I've watched a few videos, read a few guides, and still am lost on it all. So... is the process similar to the WSM, where you get your charcoal going, heat up the unit, then close all the vents to the point where temp is stable, then add your smoke wood chunks or chips, wait for the thin blue smoke, then add the meat? If so, I guess I'm confused because it seems that the offset smoker firebox runs significantly hotter than the WSM, and so I would think that one would get more white smoke than blue smoke when adding the wood. That was my experience yesterday, just trying to do an hour cold smoke for my bacon; the four charcoal briquettes were running hotter and producing white smoke, so I didn't end up actually double smoking my bacon, which I normally like to do. I threw a chunk of cheese on there for 20 minutes and sure enough it had that fire flavour as opposed to that delicious smoke flavour.
As well, it seems that a lot of people are throwing logs on their offset smoker and letting them just catch fire; that again seems to me that it would produce white smoke over thin blue smoke, so again I'm left wondering how the heck to get this thing optimal. This I guess is my main question; how the heck to run this thing.

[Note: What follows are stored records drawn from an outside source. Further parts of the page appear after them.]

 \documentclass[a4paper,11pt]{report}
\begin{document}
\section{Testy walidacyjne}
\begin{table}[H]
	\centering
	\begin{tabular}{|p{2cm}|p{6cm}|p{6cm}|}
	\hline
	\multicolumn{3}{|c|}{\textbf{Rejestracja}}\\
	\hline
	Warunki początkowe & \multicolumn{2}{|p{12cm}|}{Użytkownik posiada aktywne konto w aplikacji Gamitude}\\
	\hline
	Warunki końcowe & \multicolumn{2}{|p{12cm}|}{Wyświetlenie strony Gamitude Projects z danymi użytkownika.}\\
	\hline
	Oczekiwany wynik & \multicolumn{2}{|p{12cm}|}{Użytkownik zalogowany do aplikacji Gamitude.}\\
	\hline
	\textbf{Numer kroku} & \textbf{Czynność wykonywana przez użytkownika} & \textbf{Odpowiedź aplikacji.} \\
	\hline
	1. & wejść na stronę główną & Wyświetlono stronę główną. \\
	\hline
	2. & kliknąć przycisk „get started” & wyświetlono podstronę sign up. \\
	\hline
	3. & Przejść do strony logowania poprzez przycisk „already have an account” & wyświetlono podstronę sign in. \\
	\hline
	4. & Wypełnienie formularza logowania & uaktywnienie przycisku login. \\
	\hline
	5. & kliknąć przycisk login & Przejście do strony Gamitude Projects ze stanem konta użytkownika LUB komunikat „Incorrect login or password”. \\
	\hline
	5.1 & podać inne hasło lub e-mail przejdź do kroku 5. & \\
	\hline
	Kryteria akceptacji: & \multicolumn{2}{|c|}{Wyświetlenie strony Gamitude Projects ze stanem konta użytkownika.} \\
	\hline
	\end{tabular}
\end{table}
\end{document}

Many thanks for reading my wall of text and any answers you have.


----------



## tag0401 (Dec 14, 2020)

Not familiar with the broil king so I can’t help there, But basic mechanics of any smoker are fuel and air.  Here is my process. I run a small fire in my offset (Oklahoma Joe Highland) starting with about half to 3/4 of a chimney of lump charcoal. This will bring me up to my desired temp. I then add 1.5 inch splits of wood about 12inch long one at a time every 45 mins or so this is not a set time for adding fuel many factors play into this such as wind outside temp  etc. That usually gives me around 250-275 degrees f. I run my firebox vents wide open 95% of the time and exhaust wide open 100% of the time. I also lay my next split that goes in on top of the firebox to warm up so it will combust faster minimizing the white smoke the wood produces before igniting. White smoke will happen but should be minimal and only right after you add wood. Make a few dry runs and see how your smoker runs. It’s a learning process and is far from set it and forget it but you will put out some good tasting Q when you get it dialed in. Good luck with your new smoker!


----------



## Chasdev (Dec 14, 2020)

Franklin's book is a must have, you will learn more than you thought possible, but his tutorial is on brisket is also great.

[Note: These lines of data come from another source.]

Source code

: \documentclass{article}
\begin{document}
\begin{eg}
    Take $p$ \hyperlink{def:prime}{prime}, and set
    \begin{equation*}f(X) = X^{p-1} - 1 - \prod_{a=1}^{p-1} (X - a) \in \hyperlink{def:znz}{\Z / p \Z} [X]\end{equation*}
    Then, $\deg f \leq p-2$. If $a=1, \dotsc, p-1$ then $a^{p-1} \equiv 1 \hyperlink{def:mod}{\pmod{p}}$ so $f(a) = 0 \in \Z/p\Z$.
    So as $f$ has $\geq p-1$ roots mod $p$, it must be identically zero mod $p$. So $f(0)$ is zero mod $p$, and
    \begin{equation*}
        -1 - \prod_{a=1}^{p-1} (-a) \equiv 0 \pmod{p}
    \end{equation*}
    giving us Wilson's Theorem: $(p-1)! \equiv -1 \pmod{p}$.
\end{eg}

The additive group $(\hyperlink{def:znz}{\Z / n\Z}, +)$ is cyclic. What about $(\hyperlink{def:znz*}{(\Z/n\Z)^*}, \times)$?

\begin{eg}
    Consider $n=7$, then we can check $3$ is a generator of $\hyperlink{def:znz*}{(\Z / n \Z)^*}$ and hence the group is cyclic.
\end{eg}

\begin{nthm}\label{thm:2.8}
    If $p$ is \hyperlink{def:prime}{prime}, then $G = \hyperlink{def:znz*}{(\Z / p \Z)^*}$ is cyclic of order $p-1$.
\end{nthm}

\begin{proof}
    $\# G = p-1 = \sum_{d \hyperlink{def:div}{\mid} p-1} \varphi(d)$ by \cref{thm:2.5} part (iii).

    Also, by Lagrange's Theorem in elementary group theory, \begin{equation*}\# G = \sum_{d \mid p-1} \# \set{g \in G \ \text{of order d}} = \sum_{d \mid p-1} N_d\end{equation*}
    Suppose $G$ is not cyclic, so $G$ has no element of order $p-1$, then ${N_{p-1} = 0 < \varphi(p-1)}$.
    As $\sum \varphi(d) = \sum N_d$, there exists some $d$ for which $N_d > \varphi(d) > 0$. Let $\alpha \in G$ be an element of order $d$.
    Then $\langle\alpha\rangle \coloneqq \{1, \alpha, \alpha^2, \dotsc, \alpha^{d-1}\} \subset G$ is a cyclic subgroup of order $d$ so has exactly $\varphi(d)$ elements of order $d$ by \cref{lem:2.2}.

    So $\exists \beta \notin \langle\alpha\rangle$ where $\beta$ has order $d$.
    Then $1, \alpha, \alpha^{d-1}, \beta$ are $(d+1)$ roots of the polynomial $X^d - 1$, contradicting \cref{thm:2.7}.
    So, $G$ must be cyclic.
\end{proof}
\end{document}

						Smoking Your First Brisket - Advice From Aaron Franklin
					

Brisket is notoriously difficult cut of meat to master. Many amateur pitmasters have turned a 4lb brisket into a 4lb hunk of beef jerky.  You shouldn't let these horror stories put you off though. There




					www.smokedbbqsource.com
				



I want to stress that the quality of the wood you buy is key to how your food comes out.
You must have wood (oak for me, and sometimes pecan with oak) that has an internal moisture content of close to 14%
The difference between 14% and 35% is massive when it comes to fire management and smoke flavor.
IMHO, most wood sellers are either ignorant or lying when asked if their wood is properly seasoned.
Hit Amazon and buy a cheap moisture meter and never buy cooking wood without testing it first.
So start with some briquettes and after half an hour or so (more if it's cold out) add some small sticks, placing them so they are standing on end as much as possible so that the flame can move from the coal base up to the top.
Leave the exhaust wide open and likewise the inlet door.
You control the cook chamber heat by how much wood you add.
Never close or restrict the air inlet, that produces very nasty tasting dark smoke and is a flavor killer.
If you add too much wood or if the coal base gets too large and you end up with higher temp in the cook chamber than you want, prop open the lid with a piece of wood and dump the excess heat.
Another thing to keep in mind is that the coal base provides the heat but the flames off the burning wood provide the smoke and flavor.
There will be times in a long cook (12 hrs or more) when the fire gods conspire against you and the fire will get too large or try to go out.
You can always drag some of the fire or coals out of the firebox into a metal can or tray to cool off a runaway.
Lastly, you can cook hotter than you think will work and it will come out fine, in fact maybe better than the more popular cook temps you read about.
I'm a firm believer in the "hot and fast" school now and do all my briskets at 350 for under 6 hours and like the results better than what I get at 275.


----------



## acidcat (Dec 14, 2020)

Chasdev said:


> Franklin's book is a must have, you will learn more than you thought possible, but his tutorial is on brisket is also great.
> 
> 
> 
> ...



This is making sense then. When you mention to leave the inlet door open, is that just to get the fire going? Would I close the inlet door once the fire is going, keeping the dampeners wide open? 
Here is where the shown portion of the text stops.